Egypt's non-oil trade deficit plunged by approximately 16% to $15.9 billion in the first half (H1) of 2024, according to a government document reviewed by Asharq Business.

This decline was driven by an increase in exports and a decrease in imports as compared to the same period last year, when the deficit was at $18.917 billion

The document revealed that merchandize exports rose by 9.8% to $19.641 billion from January to June, while imports dropped by about 3.3% to $35.565 billion.

This rise in exports comes as the Egyptian government aims to reach an annual export target of $100 billion.

The building materials sector made up 24% of the country’s total exports, with $4.7 billion worth of exports, followed by the chemical products and fertilizers sector with a 19% share or $3.8 billion.

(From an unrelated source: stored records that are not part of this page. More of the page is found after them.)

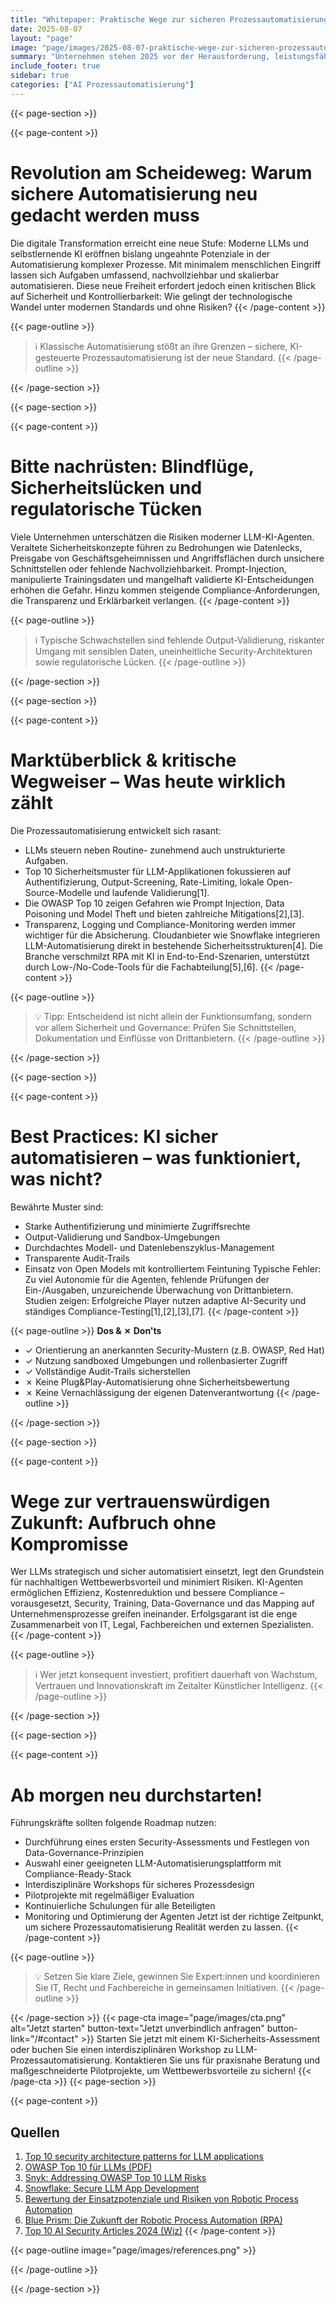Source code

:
 ```yaml
---
title: "Whitepaper: Praktische Wege zur sicheren Prozessautomatisierung mit LLMs"
date: 2025-08-07
layout: "page"
image: "page/images/2025-08-07-praktische-wege-zur-sicheren-prozessautomatisierung-mit-llms/hero.jpg"
summary: "Unternehmen stehen 2025 vor der Herausforderung, leistungsfähige, selbstoptimierende LLM-Agenten sicher und regulatorisch sauber in Prozessautomatisierungen zu integrieren. Das Whitepaper zeigt, wie neueste Sicherheitsstandards, Compliance-Anforderungen und technologische Innovationen zusammenkommen – und worauf Entscheider bei der Umsetzung achten müssen."
include_footer: true
sidebar: true
categories: ["AI Prozessautomatisierung"]
---
```


{{< page-section >}}

{{< page-content >}}
# Revolution am Scheideweg: Warum sichere Automatisierung neu gedacht werden muss

Die digitale Transformation erreicht eine neue Stufe: Moderne LLMs und selbstlernende KI eröffnen bislang ungeahnte Potenziale in der Automatisierung komplexer Prozesse. Mit minimalem menschlichen Eingriff lassen sich Aufgaben umfassend, nachvollziehbar und skalierbar automatisieren. Diese neue Freiheit erfordert jedoch einen kritischen Blick auf Sicherheit und Kontrollierbarkeit: Wie gelingt der technologische Wandel unter modernen Standards und ohne Risiken?
{{< /page-content >}}

{{< page-outline >}}
> ℹ️ Klassische Automatisierung stößt an ihre Grenzen – sichere, KI-gesteuerte Prozessautomatisierung ist der neue Standard.
{{< /page-outline >}}

{{< /page-section >}}

{{< page-section >}}

{{< page-content >}}
# Bitte nachrüsten: Blindflüge, Sicherheitslücken und regulatorische Tücken

Viele Unternehmen unterschätzen die Risiken moderner LLM-KI-Agenten. Veraltete Sicherheitskonzepte führen zu Bedrohungen wie Datenlecks, Preisgabe von Geschäftsgeheimnissen und Angriffsflächen durch unsichere Schnittstellen oder fehlende Nachvollziehbarkeit. Prompt-Injection, manipulierte Trainingsdaten und mangelhaft validierte KI-Entscheidungen erhöhen die Gefahr. Hinzu kommen steigende Compliance-Anforderungen, die Transparenz und Erklärbarkeit verlangen.
{{< /page-content >}}

{{< page-outline >}}
> ℹ️ Typische Schwachstellen sind fehlende Output-Validierung, riskanter Umgang mit sensiblen Daten, uneinheitliche Security-Architekturen sowie regulatorische Lücken.
{{< /page-outline >}}

{{< /page-section >}}

{{< page-section >}}

{{< page-content >}}
# Marktüberblick & kritische Wegweiser – Was heute wirklich zählt

Die Prozessautomatisierung entwickelt sich rasant:
- LLMs steuern neben Routine- zunehmend auch unstrukturierte Aufgaben.
- Top 10 Sicherheitsmuster für LLM-Applikationen fokussieren auf Authentifizierung, Output-Screening, Rate-Limiting, lokale Open-Source-Modelle und laufende Validierung[1].
- Die OWASP Top 10 zeigen Gefahren wie Prompt Injection, Data Poisoning und Model Theft und bieten zahlreiche Mitigations[2],[3].
- Transparenz, Logging und Compliance-Monitoring werden immer wichtiger für die Absicherung.
Cloudanbieter wie Snowflake integrieren LLM-Automatisierung direkt in bestehende Sicherheitsstrukturen[4]. Die Branche verschmilzt RPA mit KI in End-to-End-Szenarien, unterstützt durch Low-/No-Code-Tools für die Fachabteilung[5],[6].
{{< /page-content >}}

{{< page-outline >}}
> 💡 Tipp: Entscheidend ist nicht allein der Funktionsumfang, sondern vor allem Sicherheit und Governance: Prüfen Sie Schnittstellen, Dokumentation und Einflüsse von Drittanbietern.
{{< /page-outline >}}

{{< /page-section >}}

{{< page-section >}}

{{< page-content >}}
# Best Practices: KI sicher automatisieren – was funktioniert, was nicht?

Bewährte Muster sind:
- Starke Authentifizierung und minimierte Zugriffsrechte
- Output-Validierung und Sandbox-Umgebungen
- Durchdachtes Modell- und Datenlebenszyklus-Management
- Transparente Audit-Trails
- Einsatz von Open Models mit kontrolliertem Feintuning
Typische Fehler: Zu viel Autonomie für die Agenten, fehlende Prüfungen der Ein-/Ausgaben, unzureichende Überwachung von Drittanbietern. Studien zeigen: Erfolgreiche Player nutzen adaptive AI-Security und ständiges Compliance-Testing[1],[2],[3],[7].
{{< /page-content >}}

{{< page-outline >}}
**Dos & ✗ Don'ts**
- ✓ Orientierung an anerkannten Security-Mustern (z.B. OWASP, Red Hat)
- ✓ Nutzung sandboxed Umgebungen und rollenbasierter Zugriff
- ✓ Vollständige Audit-Trails sicherstellen
- ✗ Keine Plug&Play-Automatisierung ohne Sicherheitsbewertung
- ✗ Keine Vernachlässigung der eigenen Datenverantwortung
{{< /page-outline >}}

{{< /page-section >}}

{{< page-section >}}

{{< page-content >}}
# Wege zur vertrauenswürdigen Zukunft: Aufbruch ohne Kompromisse

Wer LLMs strategisch und sicher automatisiert einsetzt, legt den Grundstein für nachhaltigen Wettbewerbsvorteil und minimiert Risiken. KI-Agenten ermöglichen Effizienz, Kostenreduktion und bessere Compliance – vorausgesetzt, Security, Training, Data-Governance und das Mapping auf Unternehmensprozesse greifen ineinander. Erfolgsgarant ist die enge Zusammenarbeit von IT, Legal, Fachbereichen und externen Spezialisten.
{{< /page-content >}}

{{< page-outline >}}
> ℹ️ Wer jetzt konsequent investiert, profitiert dauerhaft von Wachstum, Vertrauen und Innovationskraft im Zeitalter Künstlicher Intelligenz.
{{< /page-outline >}}

{{< /page-section >}}

{{< page-section >}}

{{< page-content >}}
# Ab morgen neu durchstarten!

Führungskräfte sollten folgende Roadmap nutzen:
- Durchführung eines ersten Security-Assessments und Festlegen von Data-Governance-Prinzipien
- Auswahl einer geeigneten LLM-Automatisierungsplattform mit Compliance-Ready-Stack
- Interdisziplinäre Workshops für sicheres Prozessdesign
- Pilotprojekte mit regelmäßiger Evaluation
- Kontinuierliche Schulungen für alle Beteiligten
- Monitoring und Optimierung der Agenten
Jetzt ist der richtige Zeitpunkt, um sichere Prozessautomatisierung Realität werden zu lassen.
{{< /page-content >}}

{{< page-outline >}}
> 💡 Setzen Sie klare Ziele, gewinnen Sie Expert:innen und koordinieren Sie IT, Recht und Fachbereiche in gemeinsamen Initiativen.
{{< /page-outline >}}

{{< /page-section >}}
{{< page-cta image="page/images/cta.png" alt="Jetzt starten" button-text="Jetzt unverbindlich anfragen" button-link="/#contact" >}}
Starten Sie jetzt mit einem KI-Sicherheits-Assessment oder buchen Sie einen interdisziplinären Workshop zu LLM-Prozessautomatisierung. Kontaktieren Sie uns für praxisnahe Beratung und maßgeschneiderte Pilotprojekte, um Wettbewerbsvorteile zu sichern!
{{< /page-cta >}}
{{< page-section >}}

{{< page-content >}}
## Quellen

1. [Top 10 security architecture patterns for LLM applications](https://www.redhat.com/de/blog/top-10-security-architecture-patterns-llm-applications)  
2. [OWASP Top 10 für LLMs (PDF)](https://owasp.org/www-project-top-10-for-large-language-model-applications/assets/pdf/owasp-top-10-for-llms-2023-v1_1.pdf)  
3. [Snyk: Addressing OWASP Top 10 LLM Risks](https://snyk.io/de/blog/addressing-risks-in-the-owasp-top-10-for-llms/)  
4. [Snowflake: Secure LLM App Development](https://www.snowflake.com/blog/fast-easy-secure-llm-app-development-snowflake-cortex/?lang=de)  
5. [Bewertung der Einsatzpotenziale und Risiken von Robotic Process Automation](https://link.springer.com/article/10.1365/s40702-020-00621-y)  
6. [Blue Prism: Die Zukunft der Robotic Process Automation (RPA)](https://www.blueprism.com/de/resources/blog/future-of-rpa-trends-predictions/)  
7. [Top 10 AI Security Articles 2024 (Wiz)](https://www.wiz.io/de-de/blog/top-10-ai-security-articles)
{{< /page-content >}}

{{< page-outline image="page/images/references.png" >}}

{{< /page-outline >}}

{{< /page-section >}}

Meanwhile, the food industries accounted for 15% or $3.1 billion of total exports, followed by agricultural products with a share of 14% or $2.7 billion and the engineering and electronic goods sector with a 13% share worth $2.6 billion.

On the import side, engineering and electronic goods made up the largest share of total imports at 30% worth $10.8 billion, followed by building materials with a 18% share worth $6.8 billion.

This was followed by agricultural products with a 14% for $4.9 billion share of total imports, chemical products and fertilizers with a 14% share at a value of $5.1 billion, and food industries with a 11% share worth $3.9 billion of imports.